(Material provided)

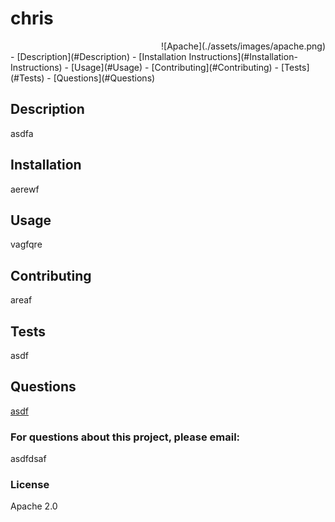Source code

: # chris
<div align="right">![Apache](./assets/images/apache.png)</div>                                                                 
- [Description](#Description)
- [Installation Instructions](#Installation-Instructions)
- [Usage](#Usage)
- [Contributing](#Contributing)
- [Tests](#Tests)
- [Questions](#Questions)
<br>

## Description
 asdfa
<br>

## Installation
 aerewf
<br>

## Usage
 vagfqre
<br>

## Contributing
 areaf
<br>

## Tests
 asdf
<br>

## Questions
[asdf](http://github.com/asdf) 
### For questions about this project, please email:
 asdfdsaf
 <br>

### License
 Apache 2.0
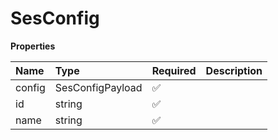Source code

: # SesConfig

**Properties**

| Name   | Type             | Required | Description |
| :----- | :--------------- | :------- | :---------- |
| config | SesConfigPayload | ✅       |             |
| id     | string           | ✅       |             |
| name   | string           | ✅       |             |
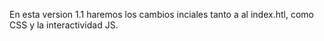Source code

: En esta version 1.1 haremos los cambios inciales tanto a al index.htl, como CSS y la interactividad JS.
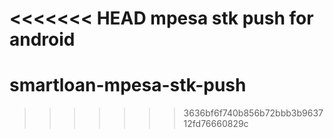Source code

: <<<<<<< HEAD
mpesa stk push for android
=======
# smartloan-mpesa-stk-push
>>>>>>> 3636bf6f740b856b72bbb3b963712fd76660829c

(End Material provided)
(Material provided)

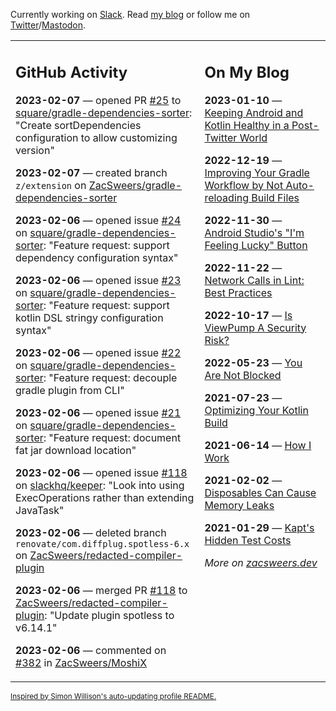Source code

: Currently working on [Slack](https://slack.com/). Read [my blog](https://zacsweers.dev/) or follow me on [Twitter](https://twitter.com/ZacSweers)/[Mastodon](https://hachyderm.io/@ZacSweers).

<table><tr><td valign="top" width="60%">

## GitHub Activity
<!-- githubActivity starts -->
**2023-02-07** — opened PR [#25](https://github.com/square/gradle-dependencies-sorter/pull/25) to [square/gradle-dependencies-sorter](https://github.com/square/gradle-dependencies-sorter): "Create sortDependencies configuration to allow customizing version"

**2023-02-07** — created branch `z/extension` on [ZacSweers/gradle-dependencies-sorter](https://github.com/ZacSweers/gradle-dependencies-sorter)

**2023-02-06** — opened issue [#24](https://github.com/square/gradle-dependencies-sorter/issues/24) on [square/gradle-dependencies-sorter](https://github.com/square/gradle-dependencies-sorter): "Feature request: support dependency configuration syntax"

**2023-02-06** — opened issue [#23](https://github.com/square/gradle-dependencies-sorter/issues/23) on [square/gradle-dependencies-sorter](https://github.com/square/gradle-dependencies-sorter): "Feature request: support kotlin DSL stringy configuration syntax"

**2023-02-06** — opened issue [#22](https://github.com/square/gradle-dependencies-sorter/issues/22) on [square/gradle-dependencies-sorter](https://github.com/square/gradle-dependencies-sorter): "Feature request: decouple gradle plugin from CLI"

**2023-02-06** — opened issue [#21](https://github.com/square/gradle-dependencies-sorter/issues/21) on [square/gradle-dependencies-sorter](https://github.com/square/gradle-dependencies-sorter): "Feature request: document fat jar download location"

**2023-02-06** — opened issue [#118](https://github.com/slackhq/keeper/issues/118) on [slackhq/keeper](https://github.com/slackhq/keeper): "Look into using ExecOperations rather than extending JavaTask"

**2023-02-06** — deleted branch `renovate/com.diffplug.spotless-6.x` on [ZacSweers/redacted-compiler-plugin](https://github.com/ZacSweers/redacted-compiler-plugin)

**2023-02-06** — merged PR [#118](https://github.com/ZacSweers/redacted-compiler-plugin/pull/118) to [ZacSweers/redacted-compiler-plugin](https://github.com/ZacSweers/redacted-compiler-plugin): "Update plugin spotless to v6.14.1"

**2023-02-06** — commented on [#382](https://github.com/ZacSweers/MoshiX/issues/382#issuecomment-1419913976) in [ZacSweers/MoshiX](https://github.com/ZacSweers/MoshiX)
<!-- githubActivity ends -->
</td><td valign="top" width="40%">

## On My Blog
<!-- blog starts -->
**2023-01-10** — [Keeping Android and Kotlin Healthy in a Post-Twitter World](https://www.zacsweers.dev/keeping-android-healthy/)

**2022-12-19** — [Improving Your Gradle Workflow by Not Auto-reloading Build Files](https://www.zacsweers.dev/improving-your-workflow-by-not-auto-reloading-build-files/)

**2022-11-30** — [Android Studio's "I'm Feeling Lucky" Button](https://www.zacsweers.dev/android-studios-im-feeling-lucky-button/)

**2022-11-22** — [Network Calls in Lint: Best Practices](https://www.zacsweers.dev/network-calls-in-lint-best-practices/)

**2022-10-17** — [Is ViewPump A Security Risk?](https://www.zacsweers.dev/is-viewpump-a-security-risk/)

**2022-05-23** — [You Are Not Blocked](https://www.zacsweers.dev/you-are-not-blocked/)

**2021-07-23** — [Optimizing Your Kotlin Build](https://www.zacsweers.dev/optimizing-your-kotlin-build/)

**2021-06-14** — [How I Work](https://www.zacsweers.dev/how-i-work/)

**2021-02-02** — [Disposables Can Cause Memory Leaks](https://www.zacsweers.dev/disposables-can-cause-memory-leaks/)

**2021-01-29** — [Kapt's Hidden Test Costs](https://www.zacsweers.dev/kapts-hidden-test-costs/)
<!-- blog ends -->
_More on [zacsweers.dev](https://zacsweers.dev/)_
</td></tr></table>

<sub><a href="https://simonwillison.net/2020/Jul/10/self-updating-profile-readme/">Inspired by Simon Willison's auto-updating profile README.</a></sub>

(End Material provided)

**Instructions to follow:** Work out how many lines of the data include the word "support". Then write only that number.

**Task output:** 2